EXERCISE DIRECTIONS: After dropping the pictures, give again exactly the lines of the data from its first line through the line with "## ✈️Repository introduction", which is included as well.

DATASET RECORDS:
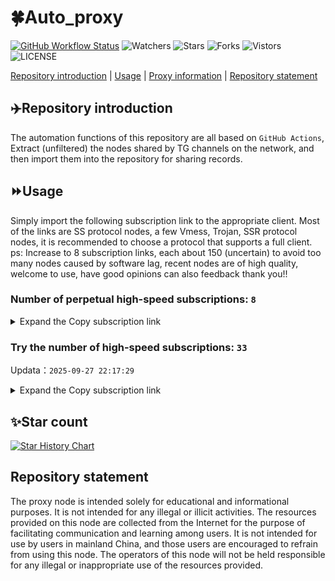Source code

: # 🍀Auto_proxy
[![GitHub Workflow Status](https://img.shields.io/github/actions/workflow/status/PangTouY00/Auto_proxy/main.yml?branch=main)](https://github.com/PangTouY00/Auto_proxy/actions/workflows/main.yml?branch=main) 
![Watchers](https://img.shields.io/github/watchers/w1770946466/Auto_proxy) ![Stars](https://img.shields.io/github/stars/PangTouY00/Auto_proxy) ![Forks](https://img.shields.io/github/forks/w1770946466/Auto_proxy) ![Vistors](https://visitor-badge.laobi.icu/badge?page_id=PangTouY00.Auto_proxy) ![LICENSE](https://img.shields.io/badge/license-CC%20BY--SA%204.0-green.svg)

[Repository introduction](https://github.com/PangTouY00/Auto_proxy#Repositoryintroduction) | [Usage](https://github.com/PangTouY00/Auto_proxy#Usage) | [Proxy information](https://github.com/PangTouY00/Auto_proxy#Proxyinformation) | [Repository statement](https://github.com/PangTouY00/Auto_proxy#Repositorystatement)

## ✈️Repository introduction
The automation functions of this repository are all based on `GitHub Actions`,
Extract (unfiltered) the nodes shared by TG channels on the network, and then import them into the repository for sharing records.

## ⏩Usage
Simply import the following subscription link to the appropriate client. Most of the links are SS protocol nodes, a few Vmess, Trojan, SSR protocol nodes, it is recommended to choose a protocol that supports a full client.
ps: Increase to 8 subscription links, each about 150 (uncertain) to avoid too many nodes caused by software lag, recent nodes are of high quality, welcome to use, have good opinions can also feedback thank you!!

### Number of perpetual high-speed subscriptions: `8`

<details>
  <summary>Expand the Copy subscription link</summary>

  
- [Multiprotocol Base64 encoding](https://raw.githubusercontent.com/PangTouY00/Auto_proxy/main/Long_term_subscription1)
`https://raw.githubusercontent.com/PangTouY00/Auto_proxy/main/Long_term_subscription_num`
`Total number of merge nodes: 227`

- [Multiprotocol Base64 encoding](https://raw.githubusercontent.com/PangTouY00/Auto_proxy/main/Long_term_subscription1)
`https://raw.githubusercontent.com/PangTouY00/Auto_proxy/main/Long_term_subscription1`
`Total number of merge nodes: 29`

- [Multiprotocol Base64 encoding](https://raw.githubusercontent.com/PangTouY00/Auto_proxy/main/Long_term_subscription2)
`https://raw.githubusercontent.com/PangTouY00/Auto_proxy/main/Long_term_subscription2`
`Total number of merge nodes: 29`

- [Multiprotocol Base64 encoding](https://raw.githubusercontent.com/PangTouY00/Auto_proxy/main/Long_term_subscription3)
`https://raw.githubusercontent.com/PangTouY00/Auto_proxy/main/Long_term_subscription3`
`Total number of merge nodes: 29`

- [Multiprotocol Base64 encoding](https://raw.githubusercontent.com/PangTouY00/Auto_proxy/main/Long_term_subscription4)
`https://raw.githubusercontent.com/PangTouY00/Auto_proxy/main/Long_term_subscription4`
`Total number of merge nodes: 29`

- [Multiprotocol Base64 encoding](https://raw.githubusercontent.comPangTouY00/Auto_proxy/main/Long_term_subscription5)
`https://raw.githubusercontent.com/PangTouY00/Auto_proxy/main/Long_term_subscription5`
`Total number of merge nodes: 29`

- [Multiprotocol Base64 encoding](https://raw.githubusercontent.com/PangTouY00/Auto_proxy/main/Long_term_subscription6)
`https://raw.githubusercontent.com/PangTouY00/Auto_proxy/main/Long_term_subscription6`
`Total number of merge nodes: 29`

- [Multiprotocol Base64 encoding](https://raw.githubusercontent.com/PangTouY00/Auto_proxy/main/Long_term_subscription7)
`https://raw.githubusercontent.com/PangTouY00/Auto_proxy/main/Long_term_subscription7`
`Total number of merge nodes: 29`

- [Multiprotocol Base64 encoding](https://raw.githubusercontent.com/PangTouY00/Auto_proxy/main/Long_term_subscription8)
`https://raw.githubusercontent.com/PangTouY00/Auto_proxy/main/Long_term_subscription8`
`Total number of merge nodes: 24`

- [Clash subscription](https://raw.githubusercontent.com/PangTouY00/Auto_proxy/main/Long_term_subscription2.yaml)
`https://raw.githubusercontent.com/PangTouY00/Auto_proxy/main/Long_term_subscription1.yaml`


- [Clash subscription](https://raw.githubusercontent.com/PangTouY00/Auto_proxy/main/Long_term_subscription2.yaml)
`https://raw.githubusercontent.com/PangTouY00/Auto_proxy/main/Long_term_subscription2.yaml`


- [Clash subscription](https://raw.githubusercontent.com/PangTouY00/Auto_proxy/main/Long_term_subscription3.yaml)
`https://raw.githubusercontent.com/PangTouY00/Auto_proxy/main/Long_term_subscription3.yaml`
  
</details>

### Try the number of high-speed subscriptions: `33`
Updata：`2025-09-27 22:17:29`


<details>
  <summary>Expand the Copy subscription link</summary>  



































































































































































































































































































































































































































































































































































































































































































































































































































































































































































































































































































































































































































































































































































































































































































































































































































































































































































































































































































































































































































































































































































































































































































































































































































































































































































































































































































































































































































































































































































































































































































































































































































































































































































































































































































































































































































































































































































































































































































































































































































































































































































































































































































































































































































































































































































































































































































































































































































































































































































































































































































































































































































































































































































































































































































































































































































































































































































































































































































































































































































































































































































































































































































































































































































































































































































































































































































































































































































































































































































































































































































































































































































































































































































































































































































































































































































































































































































































































































































































































































































































































































































































































































































































































































































































































































































































































































































































































































































































































































































































































































































































































































































































































































































































































































































































































































































































































































































































































































































































































































































































































































































































































































































































































































































































































































































































































































































































































































































































































































































































































































































































































































































































































































































































































































































































































































































































































































































































































































































































































































































































































































































































































































































































































































































































































































































































































































































































































































































































































































































































































































































































































































































































































































































































































































































































































































































































































































































































































































































































































































































































































































































































































































































































































































































































































































































































































































































































































































































































































































































































































































































































































































































































































































































































































































































































































































































































































































































































































































































































































































































































































































































































































































































































































































































































































































































































































































































































































































































































































































































































































































































































































































































































































































































































































































































































































































































































































































































































































































































































































































































































































































































































































































































































































































































































































































































































































































































































































































































































































































































































































































































































































































































































































































































































































































































































































































































































































































































































































































































































































































































































































































































































































































































































































































































































































































































































































































































































































































































































































































































































































































































































































































































































































































































































































































































































































































































































































































































































































































































































































































































































































































































































































































































































































































































































































































































































































































































































































































































































































































































































































































































































































































































































































































































































































































































































































































































































































































































































































































































































































































































































































































































































































































































































































































































































































































































































































>Trial subscription：
`https://v2s.ip-ddns.com/api/v1/client/subscribe?token=8cb98b270c2ae6a57652c718cb98d617`




>Trial subscription：
`https://nekocloud.qzz.io/api/v1/client/subscribe?token=520b5bd0c43f84f22e878a335ea832c5`




>Trial subscription：
`https://ldld.whtjdasha.com/api/v1/client/subscribe?token=0f8ab23883b139bbfadce3d0e0c48cb1`




>Trial subscription：
`https://yywhale.com/api/v1/client/subscribe?token=bd82404c535e1cba9b282da546b67dca`




>Trial subscription：
`https://gw-wzpalhftjc.1010520.click/api/v1/client/subscribe?token=79d42d5618296439356cfe2f72bacbab`




>Trial subscription：
`https://ldldo.top/api/v1/client/subscribe?token=bf118ca7ba9bebd9bc4a3d52bc4e687d`




>Trial subscription：
`https://mugagw.leidwxzcw.xyz/api/v1/client/subscribe?token=58801ed1d7bcb3b0cc851e7b6b6c4a32`




>Trial subscription：
`https://kingfisher.top/api/v1/client/subscribe?token=1d5ecdeaa43b3c44a9c1d4c538d82dd4`




>Trial subscription：
`https://www.eeevpn.com/api/v1/client/subscribe?token=4ecc01fb0753284ead4aa3f16d7496b2`




>Trial subscription：
`https://multiserver.multiserveradelshoop.com/api/v1/client/subscribe?token=23cf3162ba1dd4a061b8223f079b3cde`




>Trial subscription：
`https://sy-4dskhb.fj520.click/api/v1/client/subscribe?token=3121308165b78cbdc483a88c5c9e78a6`




>Trial subscription：
`http://107.173.31.17/api/v1/client/subscribe?token=2b046ecf22035fecc466ff96f3df0b51`




>Trial subscription：
`https://nekocloud.xx.kg/api/v1/client/subscribe?token=04eec8589d370ee94fd09b9c82bacbbd`




>Trial subscription：
`https://gw-tokwyrfy9u.1010520.click/api/v1/client/subscribe?token=6ae5703fe11803e6b1fe5001e60f8d28`




>Trial subscription：
`https://qingyun.zybs.eu.org/api/v1/client/subscribe?token=b453d903191e4edef658c9315537dd2b`




>Trial subscription：
`https://gw-zubknq2tly.1010520.click/api/v1/client/subscribe?token=5f3073b298ca322d91a81f5a9238be3b`




>Trial subscription：
`https://gw-8gdesscrja.1010520.click/api/v1/client/subscribe?token=dcf718e84546beadaecddc84f78b74b0`




>Trial subscription：
`https://sufujia.top/api/v1/client/subscribe?token=ab5bf178fbbcfae6a35b8c03865c9957`




>Trial subscription：
`https://guanwang.1010520.click/api/v1/client/subscribe?token=7c356dace04047589125112ccb6ec66d`




>Trial subscription：
`https://go.yueyun.de/api/v1/client/subscribe?token=0b72616f0bb24610a7235242f16cd458`




>Trial subscription：
`https://www.camael.top/api/v1/client/subscribe?token=d9c2abd653a9c5ac4363eaf2731720ab`




>Trial subscription：
`https://cfvpn.com/api/v1/client/subscribe?token=bc7660bed8bd730db5afc46fdfd2de1d`




>Trial subscription：
`https://wdawd.ldldfwq.top/api/v1/client/subscribe?token=5c64a4beffa38d86ba4b46e399c69cdf`




>Trial subscription：
`https://dl.vfkum.website/api/v1/client/subscribe?token=2a0b4fb015047ec8301bc74416cd4dfd`




>Trial subscription：
`https://fs.v2rayse.com/share/20250927/rri35qlcfz.txt`




>Trial subscription：
`https://xiaohuolongjc.top/api/v1/client/subscribe?token=4224f7a7d12a6f4dc3715cbf1851edd9`




>Trial subscription：
`https://cn.newbee.cyou/api/v1/client/subscribe?token=e29aef9a477922d3a961ffcabe3e914f`




>Trial subscription：
`https://ylccloud.top/api/v1/client/subscribe?token=27fc382189a3e04ce4a662e5b968911f`




>Trial subscription：
`https://dashuai.us/api/v1/client/subscribe?token=abb84573bfef19f8c8c3e5d93f26bfaa`




>Trial subscription：
`https://newbee.cyou/api/v1/client/subscribe?token=10f33647e632642fb33ac1a482478426`




>Trial subscription：
`https://linlujs.cloud/api/v1/client/subscribe?token=3abb143f7ad18c537f268f6ba4166536`




>Trial subscription：
`https://www.huojian2.xyz/api/v1/client/subscribe?token=2578eaefed35cbd423645b03c1d53371`




>Trial subscription：
`https://asdaw.leidwxzcw.xyz/api/v1/client/subscribe?token=6096d0bd1d13106a2f16e4133c128ad6`



</details>

## ✨Star count
[![Star History Chart](https://api.star-history.com/svg?repos=PangTouY00/Auto_proxy&type=Date)](https://star-history.com/#w1770946466/Auto_proxy&Date)



## Repository statement
The proxy node is intended solely for educational and informational purposes. It is not intended for any illegal or illicit activities. The resources provided on this node are collected from the Internet for the purpose of facilitating communication and learning among users. It is not intended for use by users in mainland China, and those users are encouraged to refrain from using this node. The operators of this node will not be held responsible for any illegal or inappropriate use of the resources provided.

ANSWER TO THE PROBLEM:
Source code

: # 🍀Auto_proxy
[![GitHub Workflow Status](https://img.shields.io/github/actions/workflow/status/PangTouY00/Auto_proxy/main.yml?branch=main)](https://github.com/PangTouY00/Auto_proxy/actions/workflows/main.yml?branch=main) 
![Watchers](https://img.shields.io/github/watchers/w1770946466/Auto_proxy) ![Stars](https://img.shields.io/github/stars/PangTouY00/Auto_proxy) ![Forks](https://img.shields.io/github/forks/w1770946466/Auto_proxy) ![Vistors](https://visitor-badge.laobi.icu/badge?page_id=PangTouY00.Auto_proxy) ![LICENSE](https://img.shields.io/badge/license-CC%20BY--SA%204.0-green.svg)

[Repository introduction](https://github.com/PangTouY00/Auto_proxy#Repositoryintroduction) | [Usage](https://github.com/PangTouY00/Auto_proxy#Usage) | [Proxy information](https://github.com/PangTouY00/Auto_proxy#Proxyinformation) | [Repository statement](https://github.com/PangTouY00/Auto_proxy#Repositorystatement)

## ✈️Repository introduction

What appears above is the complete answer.